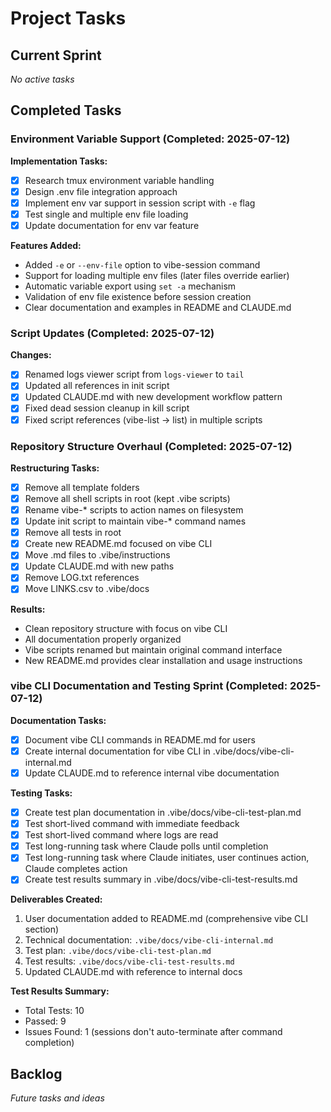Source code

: # Project Tasks

## Current Sprint

_No active tasks_

## Completed Tasks

### Environment Variable Support (Completed: 2025-07-12)

**Implementation Tasks:**
- [x] Research tmux environment variable handling
- [x] Design .env file integration approach  
- [x] Implement env var support in session script with `-e` flag
- [x] Test single and multiple env file loading
- [x] Update documentation for env var feature

**Features Added:**
- Added `-e` or `--env-file` option to vibe-session command
- Support for loading multiple env files (later files override earlier)
- Automatic variable export using `set -a` mechanism
- Validation of env file existence before session creation
- Clear documentation and examples in README and CLAUDE.md

### Script Updates (Completed: 2025-07-12)

**Changes:**
- [x] Renamed logs viewer script from `logs-viewer` to `tail`
- [x] Updated all references in init script
- [x] Updated CLAUDE.md with new development workflow pattern
- [x] Fixed dead session cleanup in kill script
- [x] Fixed script references (vibe-list → list) in multiple scripts

### Repository Structure Overhaul (Completed: 2025-07-12)

**Restructuring Tasks:**
- [x] Remove all template folders
- [x] Remove all shell scripts in root (kept .vibe scripts)
- [x] Rename vibe-* scripts to action names on filesystem
- [x] Update init script to maintain vibe-* command names
- [x] Remove all tests in root
- [x] Create new README.md focused on vibe CLI
- [x] Move .md files to .vibe/instructions
- [x] Update CLAUDE.md with new paths
- [x] Remove LOG.txt references
- [x] Move LINKS.csv to .vibe/docs

**Results:**
- Clean repository structure with focus on vibe CLI
- All documentation properly organized
- Vibe scripts renamed but maintain original command interface
- New README.md provides clear installation and usage instructions

### vibe CLI Documentation and Testing Sprint (Completed: 2025-07-12)

**Documentation Tasks:**
- [x] Document vibe CLI commands in README.md for users
- [x] Create internal documentation for vibe CLI in .vibe/docs/vibe-cli-internal.md
- [x] Update CLAUDE.md to reference internal vibe documentation

**Testing Tasks:**
- [x] Create test plan documentation in .vibe/docs/vibe-cli-test-plan.md
- [x] Test short-lived command with immediate feedback
- [x] Test short-lived command where logs are read
- [x] Test long-running task where Claude polls until completion
- [x] Test long-running task where Claude initiates, user continues action, Claude completes action
- [x] Create test results summary in .vibe/docs/vibe-cli-test-results.md

**Deliverables Created:**
1. User documentation added to README.md (comprehensive vibe CLI section)
2. Technical documentation: `.vibe/docs/vibe-cli-internal.md`
3. Test plan: `.vibe/docs/vibe-cli-test-plan.md`
4. Test results: `.vibe/docs/vibe-cli-test-results.md`
5. Updated CLAUDE.md with reference to internal docs

**Test Results Summary:**
- Total Tests: 10
- Passed: 9
- Issues Found: 1 (sessions don't auto-terminate after command completion)

## Backlog
_Future tasks and ideas_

**YOUR INSTRUCTIONS**
Exact copy, pictures excluded: repeat the lines from the top of the material through the line with "- [x] Test single".

**FINAL ANSWER**
Source code

: # Project Tasks

## Current Sprint

_No active tasks_

## Completed Tasks

### Environment Variable Support (Completed: 2025-07-12)

**Implementation Tasks:**
- [x] Research tmux environment variable handling
- [x] Design .env file integration approach  
- [x] Implement env var support in session script with `-e` flag
- [x] Test single and multiple env file loading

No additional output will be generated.